I knew who Charles ‘Cheer’ Critchlow was before he showed up in Speech 101, one of the night classes I took to allow more time for work/surf/girlfriend/church, Speech. It was his image, tucked into a little tube, that was on the sign for Hansen Surfboards, A photograph had been in “Surfer” Magazine, tucked into another tube at a surf contest in Santa Cruz.  I’d seen Cheer and Margo Godfrey casually walking out to surf the outside peak at Swamis on a big choppy afternoon when Scotty Sutton and Jeff Officer and I kept to the inside peak.

So, I tried to use the original photo that became this part of the signage at the Encinitas Hansen store (way different than a surf shop). The site where I found the photo of Cheer crouched in a tube said it couldn’t be used for commercial purposes, but editorial usage was okay. Okay, I don’t make any money on realsurfers, so… so I saved it, then couldn’t find the file. Oh, there it was, but, well, no photo, just various ways I could pay to use the photo. So, no. Another option was to use a photo I couldn’t actually be positive is Mr. Critchlow, another to use a much more recent photo of the obviously successful Charles Critchlow. It seems he is a CPA*. Interesting.

Mr. Critchlow had actually, though he was also still in high school, been a judge at a North County high school surfing contest at Moonlight Beach. Jeff and Scott and I, though we’d ripped in the warm up, were harshly eliminated in our first round heats. We were gone so quickly that several girls from my school showed up after we’d taken off.  Maybe I’d lied about even being in it.

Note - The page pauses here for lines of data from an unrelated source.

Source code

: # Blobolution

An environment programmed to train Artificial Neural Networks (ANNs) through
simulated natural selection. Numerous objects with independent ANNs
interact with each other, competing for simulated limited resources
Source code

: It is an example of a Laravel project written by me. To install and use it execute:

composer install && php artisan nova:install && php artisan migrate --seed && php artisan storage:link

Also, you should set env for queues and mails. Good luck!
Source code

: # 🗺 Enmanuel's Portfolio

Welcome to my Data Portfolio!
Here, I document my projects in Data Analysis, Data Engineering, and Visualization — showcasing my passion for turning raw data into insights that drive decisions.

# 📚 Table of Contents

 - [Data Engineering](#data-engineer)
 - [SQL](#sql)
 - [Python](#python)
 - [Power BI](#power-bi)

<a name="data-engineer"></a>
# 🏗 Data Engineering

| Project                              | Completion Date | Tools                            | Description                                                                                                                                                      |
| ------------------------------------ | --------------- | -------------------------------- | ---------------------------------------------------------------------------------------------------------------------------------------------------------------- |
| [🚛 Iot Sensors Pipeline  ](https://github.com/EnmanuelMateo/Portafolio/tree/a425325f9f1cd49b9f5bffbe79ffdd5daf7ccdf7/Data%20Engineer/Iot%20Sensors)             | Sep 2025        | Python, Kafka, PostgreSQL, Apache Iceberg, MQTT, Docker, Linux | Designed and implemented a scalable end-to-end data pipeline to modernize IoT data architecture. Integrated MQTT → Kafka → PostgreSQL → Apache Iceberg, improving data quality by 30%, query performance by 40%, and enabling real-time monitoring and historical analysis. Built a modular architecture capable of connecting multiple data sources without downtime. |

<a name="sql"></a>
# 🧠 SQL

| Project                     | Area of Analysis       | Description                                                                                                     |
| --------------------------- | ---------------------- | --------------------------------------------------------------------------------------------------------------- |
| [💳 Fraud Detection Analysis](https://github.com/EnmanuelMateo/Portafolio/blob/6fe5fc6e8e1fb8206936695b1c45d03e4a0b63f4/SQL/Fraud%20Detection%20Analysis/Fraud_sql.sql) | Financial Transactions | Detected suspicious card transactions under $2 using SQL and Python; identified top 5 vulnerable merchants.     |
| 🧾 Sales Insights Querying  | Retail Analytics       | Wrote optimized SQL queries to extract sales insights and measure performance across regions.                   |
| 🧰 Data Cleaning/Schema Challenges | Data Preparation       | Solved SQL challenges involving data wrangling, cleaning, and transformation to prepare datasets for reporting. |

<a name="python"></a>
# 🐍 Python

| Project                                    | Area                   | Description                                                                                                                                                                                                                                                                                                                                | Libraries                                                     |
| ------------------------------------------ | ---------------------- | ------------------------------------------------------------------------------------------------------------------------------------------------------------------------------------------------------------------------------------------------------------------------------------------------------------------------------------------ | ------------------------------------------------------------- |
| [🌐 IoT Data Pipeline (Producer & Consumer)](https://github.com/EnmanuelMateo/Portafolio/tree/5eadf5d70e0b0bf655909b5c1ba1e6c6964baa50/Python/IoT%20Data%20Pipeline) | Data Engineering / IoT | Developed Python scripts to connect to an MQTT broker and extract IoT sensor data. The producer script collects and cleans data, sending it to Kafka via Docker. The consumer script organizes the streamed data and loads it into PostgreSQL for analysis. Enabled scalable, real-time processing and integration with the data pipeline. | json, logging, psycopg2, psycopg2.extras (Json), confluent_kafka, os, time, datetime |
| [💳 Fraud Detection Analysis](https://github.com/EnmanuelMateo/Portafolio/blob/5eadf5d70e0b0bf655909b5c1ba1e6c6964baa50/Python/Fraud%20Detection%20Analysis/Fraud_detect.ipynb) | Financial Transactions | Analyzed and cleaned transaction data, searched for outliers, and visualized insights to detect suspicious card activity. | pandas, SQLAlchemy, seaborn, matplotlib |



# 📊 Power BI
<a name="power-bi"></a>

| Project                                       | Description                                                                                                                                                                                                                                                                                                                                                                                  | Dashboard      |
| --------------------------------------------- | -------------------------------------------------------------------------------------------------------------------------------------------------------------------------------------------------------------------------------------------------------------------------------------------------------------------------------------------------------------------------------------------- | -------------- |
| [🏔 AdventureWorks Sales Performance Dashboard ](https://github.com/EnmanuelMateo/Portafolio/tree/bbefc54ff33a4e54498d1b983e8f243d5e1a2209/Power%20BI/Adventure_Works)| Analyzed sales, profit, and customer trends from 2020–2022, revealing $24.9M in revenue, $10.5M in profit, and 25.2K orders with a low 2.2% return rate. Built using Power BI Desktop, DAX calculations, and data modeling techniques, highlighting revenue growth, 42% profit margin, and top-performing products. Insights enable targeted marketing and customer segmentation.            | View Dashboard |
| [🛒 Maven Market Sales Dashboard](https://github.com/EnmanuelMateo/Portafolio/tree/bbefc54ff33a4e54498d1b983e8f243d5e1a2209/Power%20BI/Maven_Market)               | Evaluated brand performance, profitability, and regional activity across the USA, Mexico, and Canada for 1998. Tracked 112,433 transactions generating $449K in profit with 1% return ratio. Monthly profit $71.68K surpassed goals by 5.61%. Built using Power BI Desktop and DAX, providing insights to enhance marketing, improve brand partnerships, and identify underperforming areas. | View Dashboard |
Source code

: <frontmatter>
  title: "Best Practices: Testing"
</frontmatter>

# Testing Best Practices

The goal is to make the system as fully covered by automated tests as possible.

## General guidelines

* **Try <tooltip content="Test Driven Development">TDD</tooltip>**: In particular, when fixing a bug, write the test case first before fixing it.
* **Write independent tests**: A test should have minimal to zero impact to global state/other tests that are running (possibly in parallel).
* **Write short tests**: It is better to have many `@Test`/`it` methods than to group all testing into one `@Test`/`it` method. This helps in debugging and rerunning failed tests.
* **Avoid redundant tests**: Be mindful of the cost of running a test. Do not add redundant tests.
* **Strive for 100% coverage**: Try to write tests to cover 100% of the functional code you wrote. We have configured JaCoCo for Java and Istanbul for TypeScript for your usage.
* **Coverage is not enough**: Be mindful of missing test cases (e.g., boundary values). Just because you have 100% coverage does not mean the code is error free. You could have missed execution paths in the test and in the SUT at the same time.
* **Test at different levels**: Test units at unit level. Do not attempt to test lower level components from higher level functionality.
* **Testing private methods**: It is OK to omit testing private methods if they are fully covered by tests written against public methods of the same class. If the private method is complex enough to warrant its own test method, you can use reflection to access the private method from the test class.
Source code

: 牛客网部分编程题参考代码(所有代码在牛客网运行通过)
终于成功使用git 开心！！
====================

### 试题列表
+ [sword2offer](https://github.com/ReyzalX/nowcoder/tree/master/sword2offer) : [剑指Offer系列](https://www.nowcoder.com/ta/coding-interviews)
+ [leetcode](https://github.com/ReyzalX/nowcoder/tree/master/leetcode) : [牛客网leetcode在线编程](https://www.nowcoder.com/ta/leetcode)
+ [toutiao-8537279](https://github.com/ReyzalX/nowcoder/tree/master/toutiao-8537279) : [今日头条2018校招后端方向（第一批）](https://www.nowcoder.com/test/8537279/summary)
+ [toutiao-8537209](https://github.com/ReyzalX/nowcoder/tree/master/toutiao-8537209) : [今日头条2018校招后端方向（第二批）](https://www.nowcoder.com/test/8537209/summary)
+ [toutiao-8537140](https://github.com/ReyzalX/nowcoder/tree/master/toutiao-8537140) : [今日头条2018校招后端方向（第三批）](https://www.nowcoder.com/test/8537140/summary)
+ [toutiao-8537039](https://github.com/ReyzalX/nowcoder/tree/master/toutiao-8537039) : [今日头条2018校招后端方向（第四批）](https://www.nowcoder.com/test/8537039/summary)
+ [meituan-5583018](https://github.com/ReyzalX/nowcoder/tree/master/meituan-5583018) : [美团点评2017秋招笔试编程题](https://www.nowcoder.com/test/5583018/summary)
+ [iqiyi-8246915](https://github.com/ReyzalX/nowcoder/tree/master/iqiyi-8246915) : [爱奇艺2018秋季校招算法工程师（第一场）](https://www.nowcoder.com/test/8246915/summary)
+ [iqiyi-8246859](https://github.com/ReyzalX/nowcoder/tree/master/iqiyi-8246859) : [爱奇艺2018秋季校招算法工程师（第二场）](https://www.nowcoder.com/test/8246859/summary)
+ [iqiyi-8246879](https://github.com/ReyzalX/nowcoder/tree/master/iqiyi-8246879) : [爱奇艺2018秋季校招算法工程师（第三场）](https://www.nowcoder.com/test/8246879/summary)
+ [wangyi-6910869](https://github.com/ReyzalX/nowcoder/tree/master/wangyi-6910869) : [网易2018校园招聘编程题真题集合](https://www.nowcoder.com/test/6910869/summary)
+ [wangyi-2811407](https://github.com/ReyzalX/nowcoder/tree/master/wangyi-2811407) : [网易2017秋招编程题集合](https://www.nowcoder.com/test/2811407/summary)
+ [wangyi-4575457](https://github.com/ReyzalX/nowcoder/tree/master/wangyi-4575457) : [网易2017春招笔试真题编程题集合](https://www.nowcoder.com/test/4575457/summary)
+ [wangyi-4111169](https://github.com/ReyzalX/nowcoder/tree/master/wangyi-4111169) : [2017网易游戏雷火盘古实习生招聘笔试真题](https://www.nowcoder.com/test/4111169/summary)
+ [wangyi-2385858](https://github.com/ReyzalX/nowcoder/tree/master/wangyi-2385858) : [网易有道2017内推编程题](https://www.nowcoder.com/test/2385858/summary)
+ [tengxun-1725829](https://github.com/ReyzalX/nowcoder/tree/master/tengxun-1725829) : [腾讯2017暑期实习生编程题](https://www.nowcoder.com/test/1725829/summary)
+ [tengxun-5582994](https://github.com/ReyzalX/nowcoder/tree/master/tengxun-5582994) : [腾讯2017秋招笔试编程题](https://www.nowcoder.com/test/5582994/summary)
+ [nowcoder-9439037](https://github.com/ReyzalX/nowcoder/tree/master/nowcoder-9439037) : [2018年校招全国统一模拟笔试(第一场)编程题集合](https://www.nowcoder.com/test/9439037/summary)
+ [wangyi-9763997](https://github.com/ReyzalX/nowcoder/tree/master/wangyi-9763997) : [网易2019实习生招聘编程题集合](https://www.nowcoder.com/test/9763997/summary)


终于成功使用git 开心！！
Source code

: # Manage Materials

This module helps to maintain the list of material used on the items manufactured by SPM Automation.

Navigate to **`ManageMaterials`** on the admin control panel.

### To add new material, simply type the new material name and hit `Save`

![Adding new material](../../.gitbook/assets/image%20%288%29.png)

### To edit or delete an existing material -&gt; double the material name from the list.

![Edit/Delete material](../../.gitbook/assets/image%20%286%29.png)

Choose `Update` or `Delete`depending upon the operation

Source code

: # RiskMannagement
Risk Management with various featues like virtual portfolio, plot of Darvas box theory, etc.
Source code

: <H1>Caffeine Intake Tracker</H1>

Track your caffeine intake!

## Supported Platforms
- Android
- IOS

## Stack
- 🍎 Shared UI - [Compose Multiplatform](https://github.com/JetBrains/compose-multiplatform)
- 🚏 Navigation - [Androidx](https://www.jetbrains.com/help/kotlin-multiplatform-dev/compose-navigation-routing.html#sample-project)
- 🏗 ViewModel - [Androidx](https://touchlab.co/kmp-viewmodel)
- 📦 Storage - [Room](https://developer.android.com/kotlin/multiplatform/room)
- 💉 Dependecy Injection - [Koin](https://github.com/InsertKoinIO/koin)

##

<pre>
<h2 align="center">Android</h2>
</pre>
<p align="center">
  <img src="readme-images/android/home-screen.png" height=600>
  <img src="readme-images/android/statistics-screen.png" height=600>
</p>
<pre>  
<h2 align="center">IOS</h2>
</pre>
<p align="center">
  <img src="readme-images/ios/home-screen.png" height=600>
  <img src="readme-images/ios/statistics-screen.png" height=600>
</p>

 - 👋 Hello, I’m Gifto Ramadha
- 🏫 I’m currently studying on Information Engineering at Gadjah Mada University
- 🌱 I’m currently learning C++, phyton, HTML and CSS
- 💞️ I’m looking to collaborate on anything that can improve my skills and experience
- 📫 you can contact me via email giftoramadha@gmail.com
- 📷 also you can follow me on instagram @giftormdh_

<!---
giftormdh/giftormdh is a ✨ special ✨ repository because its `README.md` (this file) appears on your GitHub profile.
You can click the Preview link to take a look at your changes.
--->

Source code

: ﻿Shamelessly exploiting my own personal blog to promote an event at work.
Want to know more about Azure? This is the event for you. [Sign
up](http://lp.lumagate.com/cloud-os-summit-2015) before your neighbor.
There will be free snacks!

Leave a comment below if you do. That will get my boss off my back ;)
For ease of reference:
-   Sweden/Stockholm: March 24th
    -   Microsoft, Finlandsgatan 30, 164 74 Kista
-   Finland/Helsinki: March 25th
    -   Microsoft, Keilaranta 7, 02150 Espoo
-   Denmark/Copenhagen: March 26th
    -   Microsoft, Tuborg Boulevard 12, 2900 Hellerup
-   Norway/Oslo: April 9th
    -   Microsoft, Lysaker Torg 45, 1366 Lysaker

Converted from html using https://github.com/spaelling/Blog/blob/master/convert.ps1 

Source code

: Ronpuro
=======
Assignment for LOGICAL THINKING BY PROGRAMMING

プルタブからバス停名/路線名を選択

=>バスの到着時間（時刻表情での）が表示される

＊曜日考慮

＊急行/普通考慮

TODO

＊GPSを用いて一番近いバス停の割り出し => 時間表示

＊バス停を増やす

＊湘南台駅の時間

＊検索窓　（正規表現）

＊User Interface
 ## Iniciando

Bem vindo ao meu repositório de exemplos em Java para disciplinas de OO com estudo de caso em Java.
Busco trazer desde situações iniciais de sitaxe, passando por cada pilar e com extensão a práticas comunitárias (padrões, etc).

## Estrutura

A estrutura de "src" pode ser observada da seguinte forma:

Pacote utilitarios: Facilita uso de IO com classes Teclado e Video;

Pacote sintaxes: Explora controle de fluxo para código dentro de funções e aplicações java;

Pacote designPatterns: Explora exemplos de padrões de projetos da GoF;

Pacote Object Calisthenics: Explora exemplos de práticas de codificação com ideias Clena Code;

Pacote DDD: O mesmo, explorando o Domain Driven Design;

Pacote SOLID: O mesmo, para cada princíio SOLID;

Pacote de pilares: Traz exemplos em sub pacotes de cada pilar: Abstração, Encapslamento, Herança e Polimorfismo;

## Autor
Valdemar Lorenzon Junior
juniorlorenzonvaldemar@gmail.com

No, Jeff’s Dad took us to 15th Street in Del Mar, near where they had a beach house- and we ripped it up again. No points.

Cheer Critchlow was one of the surfers I viewed, from the shoulder, wailing from fifty yards deeper in the pit during the first day of the swell of 1969. “They (the surfers who were successful) must have some Hawaii experience,” I said at the time.

When I gave a speech on our trip to Mazatlan in my nervous-as-shit, rapid-fire delivery, Cheer Critchlow spoke clearly and calmly, and with some humor, about his first time surfing big Sunset Beach with Mike Doyle.

“So, Mike just told me, ‘If you don’t just go, you’ll never go.’ And I went.”

When I brought in a surfboard I’d shaped and painted as a visual aid, Cheer brought in templates he’d used with and borrowed from, again, Mike Doyle.

When I gave a speech on my future plans, writer, artist; Cheer’s speech revealed school was part of his backup plan. He’d tried very hard to be a professional surfer, and it wasn’t working. Maybe someday, he said, a surfer could make a living from surfing. Very convincing, moving, successful speech.

*Interesting because the character I thought would be the closest thing to a true villain in “Swamis” is a Certified Public Accountant. No, not based on Cheer Critchlow, but, since I am just reworking the part of the story where Joey and Mr. Cole meet, and, because a CPA’s most valuable asset is a perceived or real belief that this person is trustworthy, and since I already had the fictional CPA possessing that same combination of confidence and coolness, with just enough self effacing modesty, qualities Cheer seemed to have… to seem… well…

No, David Cole doesn’t surf, but his daughter, Virginia, does.

Still, he could have given me, maybe, a few more points at Moonlight.